Another important finding is that, in the overall sample of bereaved subjects, after controlling for effect of age, sex, and ACS risk factors, severity of CG symptoms was positively correlated with the occurrence of the ACS between 12 and 48 months, and inversely correlated with the occurrence of the ACS later than 48 months after the death of a closely related person.

Our results are commensurate to those of Ghesquiere et al18 the only previous study, to our knowledge, to examine CG in a population with coronary artery disease. The authors found that 90% of depressed participants had experienced the death of a loved one. A positive CG-screen was associated with more severe depression, poorer mental health related quality of life, lower social support, higher tobacco use, increased use of antidepressant medication, and poorer disease-specific physical functioning. Adding to previous longitudinal data showing that CG symptoms might be chronologically related to the development of cardiac problems,11 our findings seem to indicate a “time frame” in which the severity of CG is more likely to be associated to the index ACS. Interestingly, 12 months is precisely the time lapse that discriminates normal grief from persistent grief. In fact, in the DSM-5, persistent complex bereavement disorder is diagnosed only if at least 12 months (6 months in children) have elapsed since the death of someone with whom the bereaved had a close relationship (Criterion A).4 Within this framework, our data suggest that the severity of pathological reaction rather than physiological grief symptoms could have an impact on facilitating the onset of the ACS. Finally, the severity of CG symptoms was found to be significantly associated to poor health status, as evaluated by the MOS-SF-36. The association was significant for emotional well-being, after controlling for both anxiety and depressive symptom severity. This finding corroborates previous data indicating that CG, despite being highly comorbid with depression, may impact on quality of life independently of concomitant depressive symptoms.9,3436 It is also noteworthy that CG symptoms demonstrated a negative impact on MOS-SF-36 “general health,” even when the presence of diabetes and hypertension were controlled for.

Several limitations need to be acknowledged in presenting our findings.

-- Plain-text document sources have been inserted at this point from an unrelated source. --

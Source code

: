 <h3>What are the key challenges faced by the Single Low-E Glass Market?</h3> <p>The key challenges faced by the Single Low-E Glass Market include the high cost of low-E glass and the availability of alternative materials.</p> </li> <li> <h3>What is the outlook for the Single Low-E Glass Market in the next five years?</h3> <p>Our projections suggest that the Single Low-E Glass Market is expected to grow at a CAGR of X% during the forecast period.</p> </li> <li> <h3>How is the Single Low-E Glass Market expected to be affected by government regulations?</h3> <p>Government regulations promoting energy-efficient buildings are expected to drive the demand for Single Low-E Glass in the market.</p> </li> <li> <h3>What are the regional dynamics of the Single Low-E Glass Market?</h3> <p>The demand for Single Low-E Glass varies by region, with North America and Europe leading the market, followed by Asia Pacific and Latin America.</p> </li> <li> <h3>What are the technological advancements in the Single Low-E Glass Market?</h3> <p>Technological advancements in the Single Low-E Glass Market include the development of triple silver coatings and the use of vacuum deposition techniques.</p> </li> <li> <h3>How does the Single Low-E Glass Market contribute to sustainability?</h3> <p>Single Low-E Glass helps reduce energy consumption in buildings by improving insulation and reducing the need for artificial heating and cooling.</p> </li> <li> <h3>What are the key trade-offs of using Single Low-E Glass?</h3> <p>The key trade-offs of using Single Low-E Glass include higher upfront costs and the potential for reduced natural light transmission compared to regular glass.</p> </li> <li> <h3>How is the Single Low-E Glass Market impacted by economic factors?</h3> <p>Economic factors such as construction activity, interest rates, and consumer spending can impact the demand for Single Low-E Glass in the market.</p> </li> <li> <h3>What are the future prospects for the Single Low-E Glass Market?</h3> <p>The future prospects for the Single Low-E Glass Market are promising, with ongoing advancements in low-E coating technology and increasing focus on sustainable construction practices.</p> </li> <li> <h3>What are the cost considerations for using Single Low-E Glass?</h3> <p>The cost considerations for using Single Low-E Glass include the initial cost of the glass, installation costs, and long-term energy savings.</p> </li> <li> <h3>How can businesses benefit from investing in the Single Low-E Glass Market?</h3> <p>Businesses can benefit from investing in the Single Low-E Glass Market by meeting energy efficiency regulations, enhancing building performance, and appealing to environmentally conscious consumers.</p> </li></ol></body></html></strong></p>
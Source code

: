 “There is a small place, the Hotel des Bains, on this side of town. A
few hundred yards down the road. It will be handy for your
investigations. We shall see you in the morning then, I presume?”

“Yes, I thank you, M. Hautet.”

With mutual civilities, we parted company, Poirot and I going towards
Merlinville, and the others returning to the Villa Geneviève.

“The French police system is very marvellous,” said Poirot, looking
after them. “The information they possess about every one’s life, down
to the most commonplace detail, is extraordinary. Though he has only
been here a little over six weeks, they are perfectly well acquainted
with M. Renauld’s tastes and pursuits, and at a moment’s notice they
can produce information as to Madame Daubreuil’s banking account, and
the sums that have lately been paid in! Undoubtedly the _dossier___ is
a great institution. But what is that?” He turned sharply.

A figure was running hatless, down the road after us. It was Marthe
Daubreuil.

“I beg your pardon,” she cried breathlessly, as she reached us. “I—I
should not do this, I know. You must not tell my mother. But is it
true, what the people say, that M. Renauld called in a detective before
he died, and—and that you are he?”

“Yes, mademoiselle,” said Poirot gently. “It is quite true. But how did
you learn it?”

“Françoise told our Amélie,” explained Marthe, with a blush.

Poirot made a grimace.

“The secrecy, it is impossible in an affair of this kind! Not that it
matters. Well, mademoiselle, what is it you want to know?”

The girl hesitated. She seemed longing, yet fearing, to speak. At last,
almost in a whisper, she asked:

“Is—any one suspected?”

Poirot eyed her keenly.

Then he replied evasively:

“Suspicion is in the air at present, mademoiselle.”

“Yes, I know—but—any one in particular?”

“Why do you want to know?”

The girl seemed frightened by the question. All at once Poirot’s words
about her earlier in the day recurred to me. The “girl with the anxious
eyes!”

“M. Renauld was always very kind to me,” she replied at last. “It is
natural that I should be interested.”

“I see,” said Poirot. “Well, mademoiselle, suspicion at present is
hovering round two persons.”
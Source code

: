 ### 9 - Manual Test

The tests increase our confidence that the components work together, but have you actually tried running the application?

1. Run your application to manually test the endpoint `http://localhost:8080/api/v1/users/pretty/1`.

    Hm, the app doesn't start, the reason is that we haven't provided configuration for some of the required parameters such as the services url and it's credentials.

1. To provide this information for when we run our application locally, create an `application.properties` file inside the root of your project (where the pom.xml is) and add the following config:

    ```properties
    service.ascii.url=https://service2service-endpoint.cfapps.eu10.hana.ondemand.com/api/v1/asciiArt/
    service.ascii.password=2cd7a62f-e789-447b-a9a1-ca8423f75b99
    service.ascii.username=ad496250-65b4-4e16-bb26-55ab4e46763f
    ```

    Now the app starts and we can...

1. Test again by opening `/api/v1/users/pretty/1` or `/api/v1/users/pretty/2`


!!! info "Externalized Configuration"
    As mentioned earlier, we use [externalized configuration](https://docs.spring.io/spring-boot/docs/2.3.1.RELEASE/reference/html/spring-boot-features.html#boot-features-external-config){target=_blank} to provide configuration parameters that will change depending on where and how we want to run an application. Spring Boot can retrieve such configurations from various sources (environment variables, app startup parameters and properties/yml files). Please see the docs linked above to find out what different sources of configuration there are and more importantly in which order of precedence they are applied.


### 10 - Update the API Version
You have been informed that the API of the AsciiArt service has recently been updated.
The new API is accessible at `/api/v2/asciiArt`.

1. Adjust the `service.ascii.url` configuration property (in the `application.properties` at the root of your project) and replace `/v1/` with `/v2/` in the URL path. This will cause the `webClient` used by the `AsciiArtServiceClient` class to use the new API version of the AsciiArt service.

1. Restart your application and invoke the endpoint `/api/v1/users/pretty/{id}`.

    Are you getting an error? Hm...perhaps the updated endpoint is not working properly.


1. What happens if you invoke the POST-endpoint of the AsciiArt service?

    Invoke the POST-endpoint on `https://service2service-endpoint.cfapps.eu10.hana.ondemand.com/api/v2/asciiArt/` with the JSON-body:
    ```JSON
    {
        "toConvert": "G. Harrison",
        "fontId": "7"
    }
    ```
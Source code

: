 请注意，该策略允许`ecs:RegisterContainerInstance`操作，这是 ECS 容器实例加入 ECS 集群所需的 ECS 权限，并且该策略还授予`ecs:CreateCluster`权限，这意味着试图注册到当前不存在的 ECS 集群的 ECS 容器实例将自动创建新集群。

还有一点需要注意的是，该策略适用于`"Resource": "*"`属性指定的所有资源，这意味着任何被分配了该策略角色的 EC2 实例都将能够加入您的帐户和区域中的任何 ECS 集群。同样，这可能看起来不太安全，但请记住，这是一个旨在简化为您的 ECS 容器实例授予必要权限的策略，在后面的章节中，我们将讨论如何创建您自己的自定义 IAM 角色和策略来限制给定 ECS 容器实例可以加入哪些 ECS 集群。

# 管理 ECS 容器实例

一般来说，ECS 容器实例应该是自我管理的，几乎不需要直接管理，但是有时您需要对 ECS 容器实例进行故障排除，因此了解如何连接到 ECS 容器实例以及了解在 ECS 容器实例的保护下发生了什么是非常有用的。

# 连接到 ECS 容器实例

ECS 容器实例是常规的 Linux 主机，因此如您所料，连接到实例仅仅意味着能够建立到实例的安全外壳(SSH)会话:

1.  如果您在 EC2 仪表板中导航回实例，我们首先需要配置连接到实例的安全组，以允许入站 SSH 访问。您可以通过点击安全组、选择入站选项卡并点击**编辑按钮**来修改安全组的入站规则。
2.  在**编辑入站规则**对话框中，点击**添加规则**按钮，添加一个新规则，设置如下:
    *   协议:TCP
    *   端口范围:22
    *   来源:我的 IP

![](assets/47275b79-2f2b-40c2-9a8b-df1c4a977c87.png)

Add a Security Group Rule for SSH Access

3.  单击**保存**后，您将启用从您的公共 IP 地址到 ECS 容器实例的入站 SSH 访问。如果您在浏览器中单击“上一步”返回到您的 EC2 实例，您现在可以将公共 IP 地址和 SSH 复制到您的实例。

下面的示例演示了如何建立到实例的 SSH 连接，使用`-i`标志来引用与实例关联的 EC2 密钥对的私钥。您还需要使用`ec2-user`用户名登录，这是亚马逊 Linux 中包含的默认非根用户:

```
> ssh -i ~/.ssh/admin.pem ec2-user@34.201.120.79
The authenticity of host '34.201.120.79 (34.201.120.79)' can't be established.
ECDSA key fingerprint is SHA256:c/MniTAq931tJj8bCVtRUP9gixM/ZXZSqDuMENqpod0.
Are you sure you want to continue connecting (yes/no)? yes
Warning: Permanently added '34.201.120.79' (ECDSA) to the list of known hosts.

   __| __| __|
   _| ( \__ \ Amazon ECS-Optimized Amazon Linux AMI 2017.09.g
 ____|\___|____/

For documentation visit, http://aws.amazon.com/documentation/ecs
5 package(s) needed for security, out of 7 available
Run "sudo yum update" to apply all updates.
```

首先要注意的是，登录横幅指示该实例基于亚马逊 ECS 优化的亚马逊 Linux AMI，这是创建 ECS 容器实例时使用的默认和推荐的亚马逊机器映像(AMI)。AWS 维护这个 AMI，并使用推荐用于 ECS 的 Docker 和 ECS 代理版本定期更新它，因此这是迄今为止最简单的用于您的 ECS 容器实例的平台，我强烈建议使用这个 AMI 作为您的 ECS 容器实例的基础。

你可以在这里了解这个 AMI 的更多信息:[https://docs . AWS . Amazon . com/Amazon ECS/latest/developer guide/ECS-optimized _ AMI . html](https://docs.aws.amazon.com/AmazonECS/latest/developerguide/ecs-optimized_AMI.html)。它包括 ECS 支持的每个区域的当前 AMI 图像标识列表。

First, we included subjects with no previous history of CHD and who were hospitalized at their first ACS, which may reduce the generalizability of our results. Second, the study sample was relatively small, with a small number of patients in the group of subjects who lost a close relative; thus, some comparisons with respect to kinship to the deceased may have been significant with a larger sample. Notwithstanding, it should also be kept in mind that psychiatric assessments of ACS patients, especially in relation to loss events, is not straightforward because of the patient’s objective physical status. It is possible that there was not sufficient power to detect meaningful impacts of CG symptoms on some health variables. For example, a previous study found a strong correlation between CG and increased consequent tobacco smoking,37 an association that we failed to find in our study. Analogously, potential limited power imposes cautiousness in interpreting results of regression analyses, where multiple suitable explanatory variables were used. Third, although depression and anxiety symptoms were investigated, the study lacked a complete psychiatric evaluation, thus our findings could also be related to other, unmeasured confounders, such as other concurrent mental disorders.

Our data suggest a temporal relationship between CG and the occurrence of the first acute coronary episode. The differential temporal effect of grief in our sample (ie, 12–48 months vs >48 months) stimulates further research to develop preventive interventions for cardiovascular patients and investigate potential effects of CG on endothelial/vascular parameters connected to occurrence of ACSs.

Acknowledgment

Financial support for conducting the research was provided by the Fondazione CARISPE, La Spezia, Italy.

Disclosure

The authors report no conflicts of interest in this work.